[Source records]
::::::::
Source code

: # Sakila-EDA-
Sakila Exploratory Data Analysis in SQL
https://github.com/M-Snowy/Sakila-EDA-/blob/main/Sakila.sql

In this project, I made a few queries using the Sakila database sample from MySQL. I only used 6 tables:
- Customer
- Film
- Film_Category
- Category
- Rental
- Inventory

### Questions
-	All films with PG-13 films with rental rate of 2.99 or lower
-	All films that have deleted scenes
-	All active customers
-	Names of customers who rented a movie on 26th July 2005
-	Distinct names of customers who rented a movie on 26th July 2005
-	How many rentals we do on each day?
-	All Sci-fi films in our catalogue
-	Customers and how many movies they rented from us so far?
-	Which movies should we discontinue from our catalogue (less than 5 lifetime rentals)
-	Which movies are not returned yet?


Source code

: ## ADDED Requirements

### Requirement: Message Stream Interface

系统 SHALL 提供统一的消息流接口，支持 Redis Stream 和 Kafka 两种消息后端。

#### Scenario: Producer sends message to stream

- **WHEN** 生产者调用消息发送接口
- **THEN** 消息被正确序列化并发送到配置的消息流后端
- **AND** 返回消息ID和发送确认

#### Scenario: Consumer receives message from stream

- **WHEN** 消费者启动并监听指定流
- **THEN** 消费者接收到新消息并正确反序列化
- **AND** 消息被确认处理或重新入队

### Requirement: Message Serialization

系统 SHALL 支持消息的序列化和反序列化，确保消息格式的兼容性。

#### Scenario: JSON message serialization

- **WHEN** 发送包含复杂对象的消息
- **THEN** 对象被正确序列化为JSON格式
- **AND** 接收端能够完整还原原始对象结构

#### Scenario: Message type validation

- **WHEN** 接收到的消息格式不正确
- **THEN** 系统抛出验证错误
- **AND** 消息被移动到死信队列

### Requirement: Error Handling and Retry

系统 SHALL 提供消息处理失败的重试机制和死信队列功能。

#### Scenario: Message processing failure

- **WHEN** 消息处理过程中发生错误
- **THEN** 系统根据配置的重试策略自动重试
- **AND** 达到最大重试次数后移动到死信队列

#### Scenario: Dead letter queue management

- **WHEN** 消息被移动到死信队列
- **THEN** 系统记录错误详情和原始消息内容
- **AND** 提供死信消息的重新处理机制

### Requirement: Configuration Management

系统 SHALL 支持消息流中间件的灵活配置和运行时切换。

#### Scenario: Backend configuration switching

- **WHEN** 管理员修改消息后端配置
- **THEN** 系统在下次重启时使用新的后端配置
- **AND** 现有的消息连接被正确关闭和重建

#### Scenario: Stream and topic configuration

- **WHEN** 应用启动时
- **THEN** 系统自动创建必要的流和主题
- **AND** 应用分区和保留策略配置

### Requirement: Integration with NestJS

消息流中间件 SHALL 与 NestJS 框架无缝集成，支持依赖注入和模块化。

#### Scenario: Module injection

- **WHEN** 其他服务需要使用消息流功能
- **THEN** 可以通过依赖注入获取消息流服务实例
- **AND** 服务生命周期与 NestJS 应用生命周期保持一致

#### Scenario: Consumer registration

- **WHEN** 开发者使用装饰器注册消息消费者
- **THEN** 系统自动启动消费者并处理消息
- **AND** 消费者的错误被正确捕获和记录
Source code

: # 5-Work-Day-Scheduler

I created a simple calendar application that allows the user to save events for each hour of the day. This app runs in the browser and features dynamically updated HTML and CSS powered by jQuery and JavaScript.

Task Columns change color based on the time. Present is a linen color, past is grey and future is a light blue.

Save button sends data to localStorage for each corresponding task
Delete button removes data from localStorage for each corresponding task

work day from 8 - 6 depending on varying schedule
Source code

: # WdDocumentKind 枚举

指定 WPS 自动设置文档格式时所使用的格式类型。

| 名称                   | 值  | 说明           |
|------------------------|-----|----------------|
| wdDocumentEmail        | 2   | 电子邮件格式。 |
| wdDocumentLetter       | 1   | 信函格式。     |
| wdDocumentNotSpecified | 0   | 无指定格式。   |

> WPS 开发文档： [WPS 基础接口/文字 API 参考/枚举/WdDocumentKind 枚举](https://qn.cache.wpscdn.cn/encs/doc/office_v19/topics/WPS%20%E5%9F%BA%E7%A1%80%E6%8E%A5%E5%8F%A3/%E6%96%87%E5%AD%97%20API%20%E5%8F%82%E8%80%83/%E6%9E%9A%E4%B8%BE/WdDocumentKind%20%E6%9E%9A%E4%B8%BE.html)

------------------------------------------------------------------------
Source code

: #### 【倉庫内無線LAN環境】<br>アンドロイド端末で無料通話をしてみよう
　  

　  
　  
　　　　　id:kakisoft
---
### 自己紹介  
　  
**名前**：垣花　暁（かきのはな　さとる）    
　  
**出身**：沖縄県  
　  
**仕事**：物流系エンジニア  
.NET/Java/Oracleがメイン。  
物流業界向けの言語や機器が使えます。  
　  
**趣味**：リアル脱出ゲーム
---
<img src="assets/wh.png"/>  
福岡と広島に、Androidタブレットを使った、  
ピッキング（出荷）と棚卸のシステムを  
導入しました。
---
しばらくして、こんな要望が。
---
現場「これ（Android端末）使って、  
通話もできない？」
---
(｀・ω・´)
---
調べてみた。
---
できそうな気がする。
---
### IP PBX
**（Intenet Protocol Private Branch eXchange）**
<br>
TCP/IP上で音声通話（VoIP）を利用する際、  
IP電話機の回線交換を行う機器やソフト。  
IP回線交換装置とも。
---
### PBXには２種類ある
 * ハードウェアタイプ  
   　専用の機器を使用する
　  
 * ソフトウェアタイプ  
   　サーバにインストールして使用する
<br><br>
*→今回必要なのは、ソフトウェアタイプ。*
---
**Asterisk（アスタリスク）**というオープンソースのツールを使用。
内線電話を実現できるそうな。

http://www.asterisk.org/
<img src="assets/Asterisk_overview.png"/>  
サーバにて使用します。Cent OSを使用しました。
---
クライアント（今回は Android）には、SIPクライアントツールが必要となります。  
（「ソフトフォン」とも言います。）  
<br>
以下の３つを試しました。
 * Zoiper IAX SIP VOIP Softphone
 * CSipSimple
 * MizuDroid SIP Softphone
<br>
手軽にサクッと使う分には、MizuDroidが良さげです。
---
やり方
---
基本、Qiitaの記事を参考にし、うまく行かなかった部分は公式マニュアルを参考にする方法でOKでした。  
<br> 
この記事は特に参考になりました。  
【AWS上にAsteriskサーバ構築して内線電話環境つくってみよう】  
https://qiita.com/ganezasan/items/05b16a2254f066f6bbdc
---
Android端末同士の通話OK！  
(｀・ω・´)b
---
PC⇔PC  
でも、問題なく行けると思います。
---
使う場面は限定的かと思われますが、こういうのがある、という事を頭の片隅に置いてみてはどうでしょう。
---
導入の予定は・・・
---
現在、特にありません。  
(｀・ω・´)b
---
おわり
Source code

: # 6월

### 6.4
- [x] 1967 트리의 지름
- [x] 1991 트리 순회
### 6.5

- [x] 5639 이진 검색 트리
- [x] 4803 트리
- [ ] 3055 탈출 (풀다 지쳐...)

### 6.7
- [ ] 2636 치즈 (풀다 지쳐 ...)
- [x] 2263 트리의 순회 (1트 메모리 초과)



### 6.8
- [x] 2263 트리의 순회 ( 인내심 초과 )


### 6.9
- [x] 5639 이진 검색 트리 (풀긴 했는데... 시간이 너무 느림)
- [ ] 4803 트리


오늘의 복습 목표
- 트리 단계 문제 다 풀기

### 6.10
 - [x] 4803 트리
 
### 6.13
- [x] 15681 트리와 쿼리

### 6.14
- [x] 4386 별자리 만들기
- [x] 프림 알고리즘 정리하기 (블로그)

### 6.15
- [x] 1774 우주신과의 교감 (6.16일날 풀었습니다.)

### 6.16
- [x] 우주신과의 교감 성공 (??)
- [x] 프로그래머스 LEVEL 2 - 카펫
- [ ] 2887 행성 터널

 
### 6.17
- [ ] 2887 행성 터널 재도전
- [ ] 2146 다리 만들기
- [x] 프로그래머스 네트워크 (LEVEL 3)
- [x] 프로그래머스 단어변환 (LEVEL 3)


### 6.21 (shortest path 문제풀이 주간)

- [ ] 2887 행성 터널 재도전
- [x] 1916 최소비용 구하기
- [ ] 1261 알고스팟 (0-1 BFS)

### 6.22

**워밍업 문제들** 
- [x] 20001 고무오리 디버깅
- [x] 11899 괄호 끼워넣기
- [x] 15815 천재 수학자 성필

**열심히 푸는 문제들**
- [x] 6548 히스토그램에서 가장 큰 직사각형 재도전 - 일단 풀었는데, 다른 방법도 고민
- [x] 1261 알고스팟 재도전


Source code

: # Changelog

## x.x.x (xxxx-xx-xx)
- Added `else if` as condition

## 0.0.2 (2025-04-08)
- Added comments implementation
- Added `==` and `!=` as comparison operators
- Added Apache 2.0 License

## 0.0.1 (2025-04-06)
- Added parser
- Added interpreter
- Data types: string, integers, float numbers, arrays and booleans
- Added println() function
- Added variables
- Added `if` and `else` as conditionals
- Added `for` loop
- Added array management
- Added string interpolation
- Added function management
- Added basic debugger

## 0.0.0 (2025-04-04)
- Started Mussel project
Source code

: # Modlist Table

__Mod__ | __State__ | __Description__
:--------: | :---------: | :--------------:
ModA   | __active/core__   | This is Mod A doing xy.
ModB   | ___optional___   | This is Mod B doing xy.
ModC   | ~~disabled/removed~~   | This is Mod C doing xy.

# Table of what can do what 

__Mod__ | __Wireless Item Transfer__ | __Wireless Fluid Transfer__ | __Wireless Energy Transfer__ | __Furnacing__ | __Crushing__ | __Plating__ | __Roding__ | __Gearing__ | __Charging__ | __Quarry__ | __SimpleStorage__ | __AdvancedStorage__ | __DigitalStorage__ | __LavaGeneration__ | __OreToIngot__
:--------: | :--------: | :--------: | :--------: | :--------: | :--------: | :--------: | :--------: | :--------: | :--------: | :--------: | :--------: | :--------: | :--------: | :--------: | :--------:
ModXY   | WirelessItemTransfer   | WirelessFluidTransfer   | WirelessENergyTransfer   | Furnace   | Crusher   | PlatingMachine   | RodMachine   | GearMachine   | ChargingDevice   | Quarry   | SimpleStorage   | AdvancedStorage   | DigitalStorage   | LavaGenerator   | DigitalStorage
::::::::
**Task statement:**
All lines with the word "that" must be located in the data and copied.

**Exercise answer:**
-	All films that have deleted scenes
I created a simple calendar application that allows the user to save events for each hour of the day. This app runs in the browser and features dynamically updated HTML and CSS powered by jQuery and JavaScript.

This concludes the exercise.